Ekonomide sık duyduğumuz sözcüklerden birisi “sürdürülebilir büyüme”. Sürdürülebilir büyüme ekonominin mevcut kaynaklarının tamamını kullanarak eriştiği büyüme oranını gösteriyor.
Ekonomi bu seviyede büyüdüğü sürece fiyatlar üzerinde yukarı ya da aşağı yönlü bir baskı olmuyor.
Ekonomiyi bir maraton koşucusuna benzetelim. Bu koşucunun ortalama koşma hızını “sürdürülebilir büyüme”ye benzetebiliriz. Koşucunun zaman zaman kendisini zorlayarak ortalama hızının üzerine çıkması mümkün. Ekonomide buna “aşırı ısınma” denir. Talepte şişkinlik olduğu dönemlerde ekonomi geçici olarak uzun vadeli trendin üzerinde üretebilir. Fakat fazla mesai ile çalışan bir ekonomi bunun karşılığı olarak daha çok ödeme isteyeceği için bu durum uzun vadede enflasyon yaratır.
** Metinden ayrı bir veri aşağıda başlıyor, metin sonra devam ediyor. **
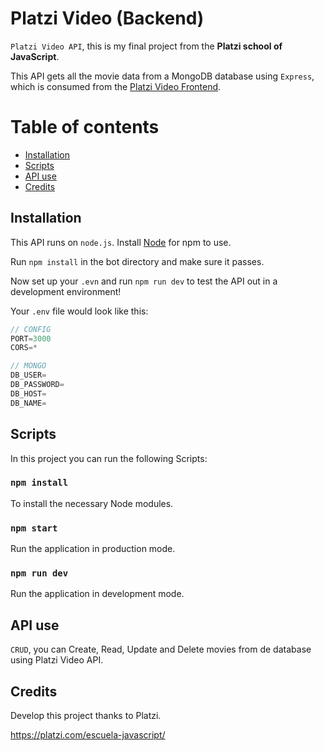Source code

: # Platzi Video (Backend)

`Platzi Video API`, this is my final project from the **Platzi school of JavaScript**.

This API gets all the movie data from a MongoDB database using `Express`, which is consumed from the [Platzi Video Frontend](https://github.com/adonyssantos/platzi-video-frontend).

# Table of contents

- [Installation](#installation)
- [Scripts](#scripts)
- [API use](#api-use)
- [Credits](#credits)

## Installation

This API runs on `node.js`. Install [Node](https://nodejs.org/) for npm to use.

Run `npm install` in the bot directory and make sure it passes.

Now set up your `.evn` and run `npm run dev` to test the API out in a development environment!

Your `.env` file would look like this:

```js
// CONFIG
PORT=3000
CORS=*

// MONGO
DB_USER=
DB_PASSWORD=
DB_HOST=
DB_NAME=

```

## Scripts

In this project you can run the following Scripts:

### `npm install`

To install the necessary Node modules.

### `npm start`

Run the application in production mode.

### `npm run dev`

Run the application in development mode.

## API use

`CRUD`, you can Create, Read, Update and Delete movies from de database using Platzi Video API.

## Credits

Develop this project thanks to Platzi.

https://platzi.com/escuela-javascript/
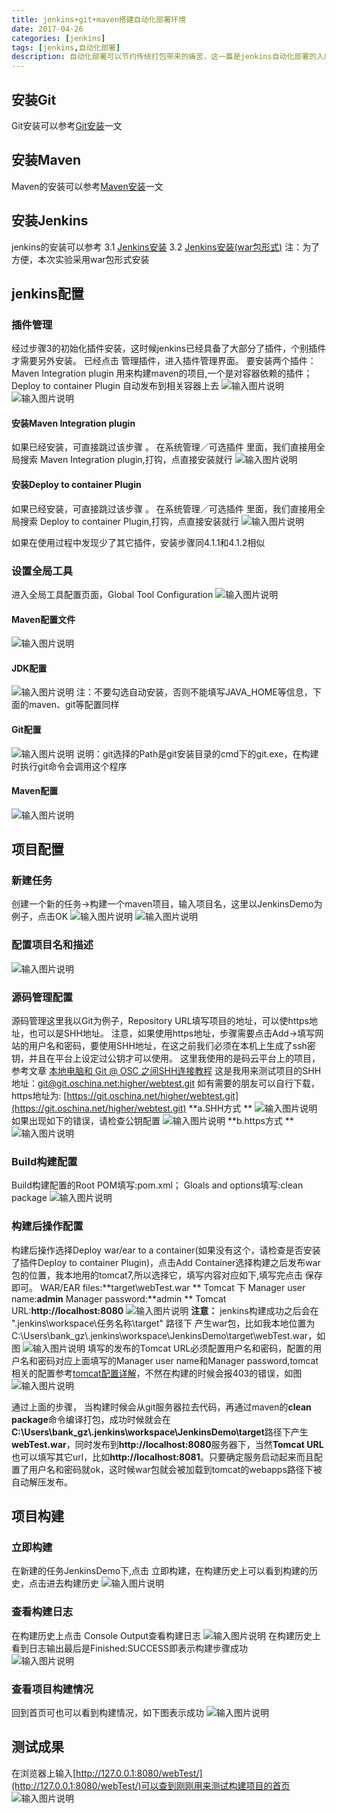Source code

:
 ```yaml
---
title: jenkins+git+maven搭建自动化部署环境
date: 2017-04-26
categories: [jenkins]
tags: [jenkins,自动化部署]
description: 自动化部署可以节约传统打包带来的痛苦，这一篇是jenkins自动化部署的入门，希望能对你有所启示。
---
```

## 安装Git 
Git安装可以参考[Git安装](https://my.oschina.net/sssmile/blog/882019)一文 

## 安装Maven 
Maven的安装可以参考[Maven安装](https://my.oschina.net/sssmile/blog/883247)一文 

## 安装Jenkins
jenkins的安装可以参考 
3.1 [Jenkins安装](https://my.oschina.net/sssmile/blog/881949) 
3.2 [Jenkins安装(war包形式)](https://my.oschina.net/sssmile/blog/887817) 
注：为了方便，本次实验采用war包形式安装

## jenkins配置 
### 插件管理 
经过步骤3的初始化插件安装，这时候jenkins已经具备了大部分了插件，个别插件才需要另外安装。 
已经点击 管理插件，进入插件管理界面。 
要安装两个插件： 
Maven Integration plugin 用来构建maven的项目,一个是对容器依赖的插件；
Deploy to container Plugin 自动发布到相关容器上去 
![输入图片说明](https://static.oschina.net/uploads/img/201704/26180944_tYBq.png "在这里输入图片标题") 
![输入图片说明](https://static.oschina.net/uploads/img/201704/27101407_ZEOC.png "在这里输入图片标题") 
#### 安装Maven Integration plugin 
如果已经安装，可直接跳过该步骤 。 
在系统管理／可选插件 里面，我们直接用全局搜索 Maven Integration plugin,打钩，点直接安装就行 
![输入图片说明](https://static.oschina.net/uploads/img/201704/26185848_euCc.png "在这里输入图片标题")

#### 安装Deploy to container Plugin 
如果已经安装，可直接跳过该步骤 。 
在系统管理／可选插件 里面，我们直接用全局搜索 Deploy to container Plugin,打钩，点直接安装就行 
![输入图片说明](https://static.oschina.net/uploads/img/201704/27152709_Azzq.png "在这里输入图片标题")

如果在使用过程中发现少了其它插件，安装步骤同4.1.1和4.1.2相似

### 设置全局工具 
进入全局工具配置页面，Global Tool Configuration 
![输入图片说明](https://static.oschina.net/uploads/img/201704/26184809_vXDz.png "在这里输入图片标题") 
#### Maven配置文件 
![输入图片说明](https://static.oschina.net/uploads/img/201704/27100028_6sR9.png "在这里输入图片标题") 

 #### JDK配置 
![输入图片说明](https://static.oschina.net/uploads/img/201704/27100113_D8Jp.png "在这里输入图片标题") 
注：不要勾选自动安装，否则不能填写JAVA_HOME等信息，下面的maven、git等配置同样

 #### Git配置 
![输入图片说明](https://static.oschina.net/uploads/img/201704/27100151_J13h.png "在这里输入图片标题") 
说明：git选择的Path是git安装目录的cmd下的git.exe，在构建时执行git命令会调用这个程序

 #### Maven配置 
![输入图片说明](https://static.oschina.net/uploads/img/201704/27100238_AmMN.png "在这里输入图片标题")

## 项目配置
### 新建任务 
创建一个新的任务->构建一个maven项目，输入项目名，这里以JenkinsDemo为例子，点击OK
![输入图片说明](https://static.oschina.net/uploads/img/201704/27091055_bVyc.png "在这里输入图片标题") 
![输入图片说明](https://static.oschina.net/uploads/img/201704/27110708_m7dq.png "在这里输入图片标题")

### 配置项目名和描述 
![输入图片说明](https://static.oschina.net/uploads/img/201704/27100339_QuNQ.png "在这里输入图片标题")

### 源码管理配置 
源码管理这里我以Git为例子，Repository URL填写项目的地址，可以使https地址，也可以是SHH地址。 
注意，如果使用https地址，步骤需要点击Add->填写网站的用户名和密码，要使用SHH地址，在这之前我们必须在本机上生成了ssh密钥，并且在平台上设定过公钥才可以使用。 
这里我使用的是码云平台上的项目，参考文章 [本地电脑和 Git @ OSC 之间SHH连接教程](http://git.oschina.net/oschina/git-osc/wikis/帮助#ssh-keys) 
这是我用来测试项目的SHH地址：[git@git.oschina.net:higher/webtest.git](git@git.oschina.net:higher/webtest.git) 
如有需要的朋友可以自行下载，https地址为: [https://git.oschina.net/higher/webtest.git](https://git.oschina.net/higher/webtest.git) 
**a.SHH方式  ** 
![输入图片说明](https://static.oschina.net/uploads/img/201704/27100422_NIk2.png "在这里输入图片标题") 
如果出现如下的错误，请检查公钥配置
![输入图片说明](https://static.oschina.net/uploads/img/201704/27150923_D2Yb.png "在这里输入图片标题") 
**b.https方式   ** 
 ![输入图片说明](https://static.oschina.net/uploads/img/201704/27151727_2McR.png "在这里输入图片标题") 

### Build构建配置  
Build构建配置的Root POM填写:pom.xml；
Gloals and options填写:clean package 
![输入图片说明](https://static.oschina.net/uploads/img/201704/27092028_wAsC.png "在这里输入图片标题") 

### 构建后操作配置 
构建后操作选择Deploy war/ear to a container(如果没有这个，请检查是否安装了插件Deploy to container Plugin)，点击Add Container选择构建之后发布war包的位置，我本地用的tomcat7,所以选择它，填写内容对应如下,填写完点击 保存 即可。 
WAR/EAR files:**target\webTest.war ** 
Tomcat 下 Manager user name:**admin** 
Manager password:**admin  ** 
Tomcat URL:**http://localhost:8080** 
![输入图片说明](https://static.oschina.net/uploads/img/201704/27092436_iNIF.png "在这里输入图片标题") 
**注意：**  jenkins构建成功之后会在 ".jenkins\workspace\任务名称\target" 路径下 产生war包，比如我本地位置为C:\Users\bank_gz\\.jenkins\workspace\JenkinsDemo\target\webTest.war，如图 
![输入图片说明](https://static.oschina.net/uploads/img/201704/27143758_02ZH.png "在这里输入图片标题") 
填写的发布的Tomcat URL必须配置用户名和密码，配置的用户名和密码对应上面填写的Manager user name和Manager password,tomcat相关的配置参考[tomcat配置详解](https://my.oschina.net/sssmile/blog/888239)，不然在构建的时候会报403的错误，如图
![输入图片说明](https://static.oschina.net/uploads/img/201704/27143425_4uEw.png "在这里输入图片标题") 

通过上面的步骤， 当构建时候会从git服务器拉去代码，再通过maven的**clean package**命令编译打包，成功时候就会在**C:\Users\bank_gz\\.jenkins\workspace\JenkinsDemo\target**路径下产生**webTest.war**，同时发布到**http://localhost:8080**服务器下，当然**Tomcat URL**也可以填写其它url，比如**http://localhost:8081**。只要确定服务启动起来而且配置了用户名和密码就ok，这时候war包就会被加载到tomcat的webapps路径下被自动解压发布。

## 项目构建 
### 立即构建 
在新建的任务JenkinsDemo下,点击 立即构建，在构建历史上可以看到构建的历史，点击进去构建历史 
![输入图片说明](https://static.oschina.net/uploads/img/201704/27092549_XWMj.png "在这里输入图片标题") 
### 查看构建日志 
在构建历史上点击 Console Output查看构建日志 
![输入图片说明](https://static.oschina.net/uploads/img/201704/27092617_uRJB.png "在这里输入图片标题") 
在构建历史上看到日志输出最后是Finished:SUCCESS即表示构建步骤成功  
![输入图片说明](https://static.oschina.net/uploads/img/201704/27092644_YnlS.png "在这里输入图片标题") 
### 查看项目构建情况 
回到首页可也可以看到构建情况，如下图表示成功
![输入图片说明](https://static.oschina.net/uploads/img/201704/27092716_OZJP.png "在这里输入图片标题") 

## 测试成果 
在浏览器上输入[http://127.0.0.1:8080/webTest/](http://127.0.0.1:8080/webTest/)可以查到刚刚用来测试构建项目的首页
![输入图片说明](https://static.oschina.net/uploads/img/201704/27092801_gpqv.png "在这里输入图片标题")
Enflasyonla birlikte talep azalır ve ekonomi tekrar sürdürülebilir büyüme noktasına döner.
Ortalama hızı artıralım
Maratoncu örneğine dönersek kapasitesini zorlayarak ortalama hızının üzerine çıkan koşucu bu tempoyu uzun süre sürdüremez. Eninde sonunda ortalama hızına geri döner.
Bu örnek ters yönde de çalışır. Yani ekonominin büyüme hızı sürdürülebilir büyüme oranının altına düşerse bu sefer de resesyon olur. Ekonomi daraldığı için işsizlik artar. Talepteki azalma fiyatları azaltır. Yani deflasyon olur. Fiyatlar düşünce talep tekrar artar ve ekonomi bir kez daha sürdürülebilir büyüme noktasına geri döner.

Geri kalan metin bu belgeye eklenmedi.